Изменить размер шрифта - +

— Ты думаешь, что выберешься еще когда-нибудь на берег? — злобно спросил Донкин.

Уэйт, вздрогнув, очнулся от грез.

— Десять дней, — сказал он быстро и тотчас снова вернулся в царство воспоминаний, где отсутствует понятие времени. Там он чувствовал себя бодрым, спокойным, как бы уверенным в безопасности, в этом месте, куда не могло проникнуть ни одно сомнение. В этих безмятежных минутах полного покоя чувствовался отголосок непреложной вечности. Ему было очень спокойно и легко среди этих ярких воспоминаний, которые он, заблуждаясь, радостно принимал за картины несомненного будущего. Все остальное было ему безразлично. Донкин смутно чувствовал это; так слепой чувствует в окружающей его темноте роковой антагонизм других существ, которые навсегда останутся для него неясными, невидимыми и достойными зависти. Он испытывал желание чем-нибудь утвердить свое я, разломать, разрушить что бы то ни было… быть равным всем и во всем; сорвать покровы, обнажить, выявить, лишить всякой возможности укрыться… им овладела предательская жажда истины! Он насмешливо расхохотался и сказал:

— Десять дней! Чтоб я ослеп, если это так… Да ты уж завтра будешь, может быть, мертв в это время! Десять дней!

Он подождал немного.

— Десять дней. Будь я проклят, если ты сейчас уже не похож на покойника.

Джимми, должно быть, собирался с силами, потому что он почти громко произнес:

— Ты вонючий лгунишка, побирушка. Всякий знает, что ты за фрукт.

Он вдруг сел, наперекор всякой вероятности, и ужасно испугал этим своего гостя; но Донкин очень скоро пришел в себя. Он забушевал.

— Что? Что? Кто лжет? Ты лжешь, команда лжет, шкипер, все, только не я. Важничает тут! Да кто ты такой?.. — Он чуть не задохнулся от негодования. — Кто ты такой, чтобы важничать? — повторял он, весь дрожа, — «Можешь взять один, я не могу их есть». А вот я возьму оба. Ей-ей, съем. Плевать на тебя.

Он нырнул на нижнюю койку, пошарил там и вытащил второй пыльный сухарь. Он подержал его перед Джимми, затем вызывающе откусил от него.

— Ну, что? — сказал он с лихорадочной наглостью. — Возьми один, говоришь? А почему бы не два? Нет, ведь я паршивый пес. Для паршивого пса хватит и одного. А я возьму оба. Попробуй-ка помешать мне! Ну, попробуй! Ну!

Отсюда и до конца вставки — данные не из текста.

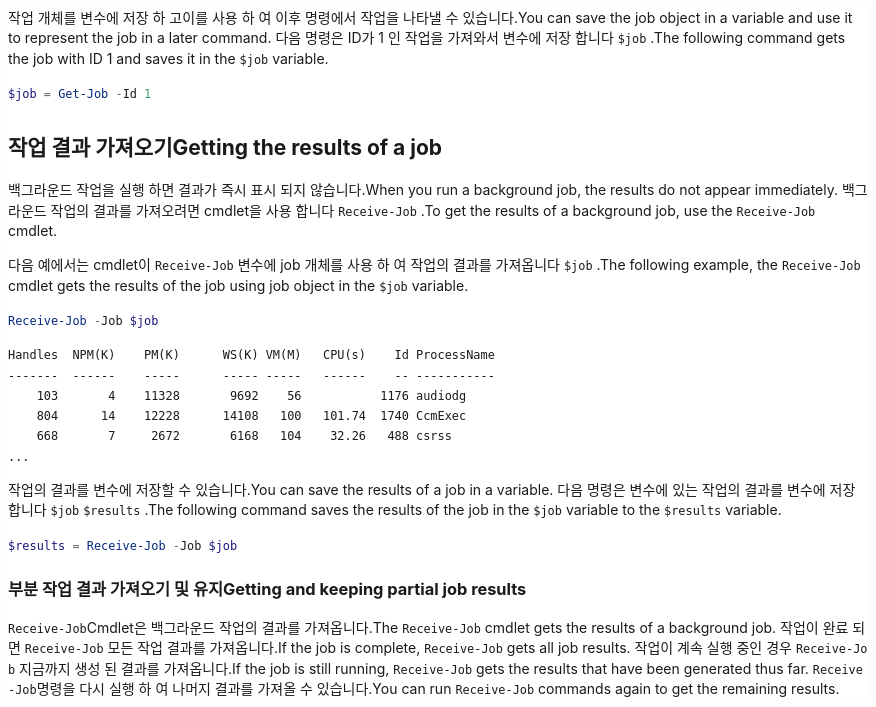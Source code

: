 <span data-ttu-id="1de8e-169">작업 개체를 변수에 저장 하 고이를 사용 하 여 이후 명령에서 작업을 나타낼 수 있습니다.</span><span class="sxs-lookup"><span data-stu-id="1de8e-169">You can save the job object in a variable and use it to represent the job in a later command.</span></span> <span data-ttu-id="1de8e-170">다음 명령은 ID가 1 인 작업을 가져와서 변수에 저장 합니다 `$job` .</span><span class="sxs-lookup"><span data-stu-id="1de8e-170">The following command gets the job with ID 1 and saves it in the `$job` variable.</span></span>

```powershell
$job = Get-Job -Id 1
```

## <a name="getting-the-results-of-a-job"></a><span data-ttu-id="1de8e-171">작업 결과 가져오기</span><span class="sxs-lookup"><span data-stu-id="1de8e-171">Getting the results of a job</span></span>

<span data-ttu-id="1de8e-172">백그라운드 작업을 실행 하면 결과가 즉시 표시 되지 않습니다.</span><span class="sxs-lookup"><span data-stu-id="1de8e-172">When you run a background job, the results do not appear immediately.</span></span> <span data-ttu-id="1de8e-173">백그라운드 작업의 결과를 가져오려면 cmdlet을 사용 합니다 `Receive-Job` .</span><span class="sxs-lookup"><span data-stu-id="1de8e-173">To get the results of a background job, use the `Receive-Job` cmdlet.</span></span>

<span data-ttu-id="1de8e-174">다음 예에서는 cmdlet이 `Receive-Job` 변수에 job 개체를 사용 하 여 작업의 결과를 가져옵니다 `$job` .</span><span class="sxs-lookup"><span data-stu-id="1de8e-174">The following example, the `Receive-Job` cmdlet gets the results of the job using job object in the `$job` variable.</span></span>

```powershell
Receive-Job -Job $job
```

```Output
Handles  NPM(K)    PM(K)      WS(K) VM(M)   CPU(s)    Id ProcessName
-------  ------    -----      ----- -----   ------    -- -----------
    103       4    11328       9692    56           1176 audiodg
    804      14    12228      14108   100   101.74  1740 CcmExec
    668       7     2672       6168   104    32.26   488 csrss
...
```

<span data-ttu-id="1de8e-175">작업의 결과를 변수에 저장할 수 있습니다.</span><span class="sxs-lookup"><span data-stu-id="1de8e-175">You can save the results of a job in a variable.</span></span> <span data-ttu-id="1de8e-176">다음 명령은 변수에 있는 작업의 결과를 변수에 저장 합니다 `$job` `$results` .</span><span class="sxs-lookup"><span data-stu-id="1de8e-176">The following command saves the results of the job in the `$job` variable to the `$results` variable.</span></span>

```powershell
$results = Receive-Job -Job $job
```

### <a name="getting-and-keeping-partial-job-results"></a><span data-ttu-id="1de8e-177">부분 작업 결과 가져오기 및 유지</span><span class="sxs-lookup"><span data-stu-id="1de8e-177">Getting and keeping partial job results</span></span>

<span data-ttu-id="1de8e-178">`Receive-Job`Cmdlet은 백그라운드 작업의 결과를 가져옵니다.</span><span class="sxs-lookup"><span data-stu-id="1de8e-178">The `Receive-Job` cmdlet gets the results of a background job.</span></span> <span data-ttu-id="1de8e-179">작업이 완료 되 면 `Receive-Job` 모든 작업 결과를 가져옵니다.</span><span class="sxs-lookup"><span data-stu-id="1de8e-179">If the job is complete, `Receive-Job` gets all job results.</span></span> <span data-ttu-id="1de8e-180">작업이 계속 실행 중인 경우 `Receive-Job` 지금까지 생성 된 결과를 가져옵니다.</span><span class="sxs-lookup"><span data-stu-id="1de8e-180">If the job is still running, `Receive-Job` gets the results that have been generated thus far.</span></span> <span data-ttu-id="1de8e-181">`Receive-Job`명령을 다시 실행 하 여 나머지 결과를 가져올 수 있습니다.</span><span class="sxs-lookup"><span data-stu-id="1de8e-181">You can run `Receive-Job` commands again to get the remaining results.</span></span>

Джимми обхватил поджатые ноги и спрятал лицо на коленях. Рубаха его прилипала к телу, так что можно было разглядеть каждое ребро. Его тощая спина то и дело сотрясалась толчками, в то время как он судорожно набирал дыхание.

— Не хочешь? Не можешь, вот в чем дело! Что я говорил тебе? — неистово продолжал Донкин. Он торопливым усилием проглотил еще один сухой кусок. Молчаливая беспомощность, слабость и жалкий вид Уэйта выводили его из себя.

— Твоя песенка спета! — крикнул он. — Кто ты такой, чтобы нужно было еще лгать тебе, ходить перед тобой на задних лапках, прислуживать. Тоже, подумаешь, император нашелся! Ты никто. Вот так, совсем никто! — выпалил он с такой силой непогрешимого убеждения, что слова, вырвавшись, потрясли его от головы до пят и оставили его вибрирующим, точно отпущенную струну.

Джимми снова подбодрился. Он поднял голову и мужественно повернулся к Донкину, который увидел перед собой странное незнакомое лицо, фантастическую кривляющуюся маску отчаяния и ярости. Губы на ней быстро двигались, глухие, стонущие, свистящие звуки наполнили каюту смутным ропотом, в котором слышались угроза, жалоба и тоска, как в шорохе поднимающегося вдалеке ветра. Уэйт мотал головой, вращал глазами; он отрицал, проклинал, грозил, но ни одно слово не имело достаточной силы, чтобы перейти за предел этого печального круга выпуклых черных губ. Это было непостижимое и волнующее зрелище; тарабарщина чувств, безумное, немое изображение речи, молящей о невозможном, грозящей призрачной местью.